_To do:_
Pictures aside, copy every record word for word.
----------
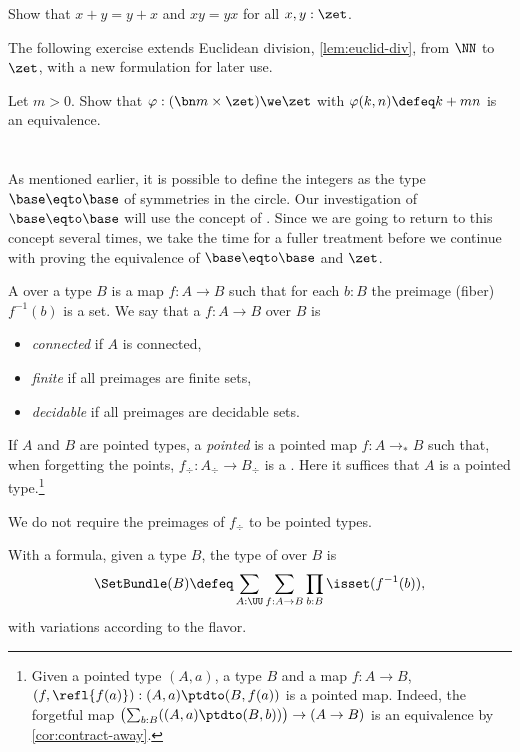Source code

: \begin{xca}\label{xca:commutative-add-Z}
  Show that $x+y = y+x$ and $xy=yx$ for all $x,y:\zet$.
\end{xca}

The following exercise extends Euclidean division, \cref{lem:euclid-div},
from $\NN$ to $\zet$, with a new formulation for later use.

\begin{xca}\label{xca:euclid-div-Z}
Let $m>0$. Show that $\varphi: (\bn m\times \zet)\we\zet$ with 
$\varphi(k,n)\defeq k+mn$ is an equivalence.
\end{xca}


\section{\Coverings}
\label{sec:covering}

As mentioned earlier, it is possible to define the integers as the
type $\base\eqto\base$ of symmetries in the circle.
Our investigation of $\base\eqto\base$ will use the concept of \coverings.
Since we are going to return to this concept several times,
we take the time for a fuller treatment before we continue with
proving the equivalence of $\base\eqto\base$ and $\zet$.

\begin{definition}\label{def:covering}
A \emph{\covering} over a type $B$
is a map $f:A\to B$ such that for each $b:B$ the preimage
(fiber) $f^{-1}(b)$ is a set.
We say that a \covering $f:A\to B$ over $B$ is
\begin{itemize}
\item \emph{connected} if $A$ is connected,
\item \emph{finite} if all preimages are finite sets,
\item \emph{decidable} if all preimages are decidable sets.
\end{itemize}

If $A$ and $B$ are pointed types, a \emph{pointed} \covering is a pointed map
$f:A\to_*B$ such that, when forgetting the points, $f_\div:A_\div\to B_\div$
is a \covering. Here it suffices that $A$ is a pointed type.\footnote{%
  Given a pointed type $(A,a)$, a type $B$ and a map $f : A \to B$,
  $(f,\refl{f(a)}) : (A,a) \ptdto (B,f(a))$ is a pointed map.
  Indeed, the forgetful map $\bigl(\sum_{b:B}((A,a)\ptdto(B,b))\bigr)
  \to (A \to B)$ is an equivalence by \cref{cor:contract-away}.}

We do not require the preimages of $f_\div$ to be pointed types.
\end{definition}
With a formula, given a type $B$, the type of \coverings over $B$ is
\[
\SetBundle(B) \defeq \sum_{A:\UU}\sum_{f:A\to B}\prod_{b:B}\isset(f^{-1}(b)),
\]
with variations according to the flavor.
----------
_Result:_
Source code

: \begin{xca}\label{xca:commutative-add-Z}
  Show that $x+y = y+x$ and $xy=yx$ for all $x,y:\zet$.
\end{xca}

The following exercise extends Euclidean division, \cref{lem:euclid-div},
from $\NN$ to $\zet$, with a new formulation for later use.

\begin{xca}\label{xca:euclid-div-Z}
Let $m>0$. Show that $\varphi: (\bn m\times \zet)\we\zet$ with 
$\varphi(k,n)\defeq k+mn$ is an equivalence.
\end{xca}


\section{\Coverings}
\label{sec:covering}

As mentioned earlier, it is possible to define the integers as the
type $\base\eqto\base$ of symmetries in the circle.
Our investigation of $\base\eqto\base$ will use the concept of \coverings.
Since we are going to return to this concept several times,
we take the time for a fuller treatment before we continue with
proving the equivalence of $\base\eqto\base$ and $\zet$.

\begin{definition}\label{def:covering}
A \emph{\covering} over a type $B$
is a map $f:A\to B$ such that for each $b:B$ the preimage
(fiber) $f^{-1}(b)$ is a set.
We say that a \covering $f:A\to B$ over $B$ is
\begin{itemize}
\item \emph{connected} if $A$ is connected,
\item \emph{finite} if all preimages are finite sets,
\item \emph{decidable} if all preimages are decidable sets.
\end{itemize}

If $A$ and $B$ are pointed types, a \emph{pointed} \covering is a pointed map
$f:A\to_*B$ such that, when forgetting the points, $f_\div:A_\div\to B_\div$
is a \covering. Here it suffices that $A$ is a pointed type.\footnote{%
  Given a pointed type $(A,a)$, a type $B$ and a map $f : A \to B$,
  $(f,\refl{f(a)}) : (A,a) \ptdto (B,f(a))$ is a pointed map.
  Indeed, the forgetful map $\bigl(\sum_{b:B}((A,a)\ptdto(B,b))\bigr)
  \to (A \to B)$ is an equivalence by \cref{cor:contract-away}.}

We do not require the preimages of $f_\div$ to be pointed types.
\end{definition}
With a formula, given a type $B$, the type of \coverings over $B$ is
\[
\SetBundle(B) \defeq \sum_{A:\UU}\sum_{f:A\to B}\prod_{b:B}\isset(f^{-1}(b)),
\]
with variations according to the flavor.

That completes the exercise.